Хвалить самого себя считается предосудительной нескромностью, хвалить свою партию, свою философию, свое миросозерцание — почитается чуть ли не высшим долгом. И даже лучшие писатели по крайней мере столько же заботились о прославлении своего миросозерцания, сколько об его "обосновании" — причем в первом деле всегда успевали больше, чем во втором. Доказаны или не доказаны их идеи — они самое нужное, что бывает в жизни: в горе они утешительницы, в трудном положении — умные советчицы. С ними и умирать не страшно — они пойдут и за могилу с человеком, в качестве единственного на земле нетленного богатства. Все это философы говорили о своих идеях — и очень красноречиво говорили, не хуже, чем адвокаты о своих клиентах, норах и мошенниках. А между тем о философах еще никто ни разу не сказал: нанятая совесть. Почему?
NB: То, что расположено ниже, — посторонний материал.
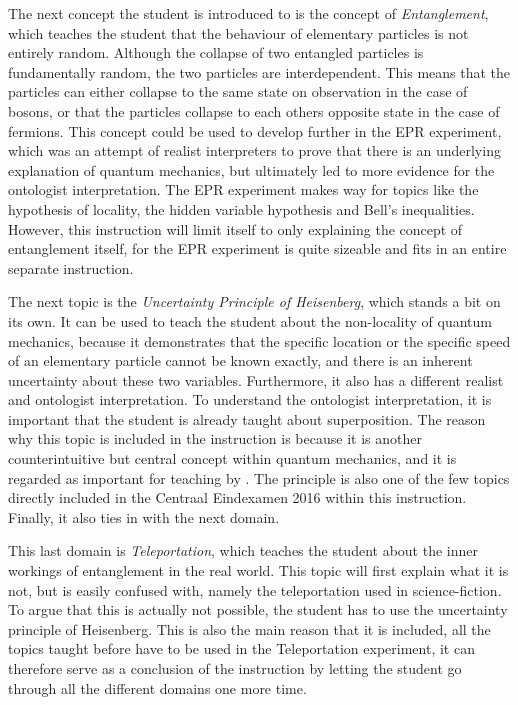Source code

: \documentclass[11pt,twoside]{report} %
\begin{document}
The next concept the student is introduced to is the concept of \emph{Entanglement}, which teaches the student that the behaviour of elementary particles is not entirely random. Although the collapse of two entangled particles is fundamentally random, the two particles are interdependent. This means that the particles can either collapse to the same state on observation in the case of bosons, or that the particles collapse to each others opposite state in the case of fermions. This concept could be used to develop further in the EPR experiment, which was an attempt of realist interpreters to prove that there is an underlying explanation of quantum mechanics, but ultimately led to more evidence for the ontologist interpretation. The EPR experiment makes way for topics like the hypothesis of locality, the hidden variable hypothesis and Bell's inequalities. However, this instruction will limit itself to only explaining the concept of entanglement itself, for the EPR experiment is quite sizeable and fits in an entire separate instruction.

The next topic is the \emph{Uncertainty Principle of Heisenberg}, which stands a bit on its own. It can be used to teach the student about the non-locality of quantum mechanics, because it demonstrates that the specific location or the specific speed of an elementary particle cannot be known exactly, and there is an inherent uncertainty about these two variables. Furthermore, it also has a different realist and ontologist interpretation. To understand the ontologist interpretation, it is important that the student is already taught about superposition. The reason why this topic is included in the instruction is because it is another counterintuitive but central concept within quantum mechanics, and it is regarded as important for teaching by . The principle is also one of the few topics directly included in the Centraal Eindexamen 2016 \cite{eindexamen2016} within this instruction. Finally, it also ties in with the next domain.

This last domain is \emph{Teleportation}, which teaches the student about the inner workings of entanglement in the real world. This topic will first explain what it is not, but is easily confused with, namely the teleportation used in science-fiction. To argue that this is actually not possible, the student has to use the uncertainty principle of Heisenberg. This is also the main reason that it is included, all the topics taught before have to be used in the Teleportation experiment, it can therefore  serve as a conclusion of the instruction by letting the student go through all the different domains one more time.
\end{document}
Философы умеют внушать к себе доверие! Общее предположение всякой метафизики: диалектическим развитием какого-нибудь понятия можно прийти к построению всеобъемлющей и всеобъясняющей системы. На самом деле уже первый вывод из посылки даже аn und fur sich верной, обыкновенно бывает более или менее неправильным. Об остальных нечего и говорить! Но так как ложь в области отвлеченных понятий очень трудно бывает отличить от истины, даже и при искреннем желании, то часто философские системы имеют очень убедительный вид — так что недостатки их вскрываются обыкновенно только случайно. Когда у человека притупляется вкус к логическои игре ума, он как Тургенев в последние годы жизни, внезапно убеждается в ненужности какого бы то ни было мировоззрения. Рассказывают, что один знаменитый математик, прослушавши музыкальную симфонию, спросил: "что она доказывает?" Разумеется, ничего она не доказывает, кроме того, что у математика не было вкуса к музыке. Тому, у кого нет вкуса к диалектике — философия тоже ничего не может доказать. Поэтому лицам, заинтересованным в успехах философии, нужно всегда поддерживать в обществе убеждение, что вкус к диалектике делает честь человеку, свидетельствуя о возвышенности его души. Они это и делают сознательно или бессознательно и своими сладкогласными напевами умели заворожить чуткую душу Тургенева. Но все-таки Тургенев, остававшийся до самой почти смерти убежденным "заладником" в конце концов не мог вполне стать европейцем, несмотря на то, что хотел того ото всей души и несмотря на то, что был поставлен в самые благоприятные для того условия.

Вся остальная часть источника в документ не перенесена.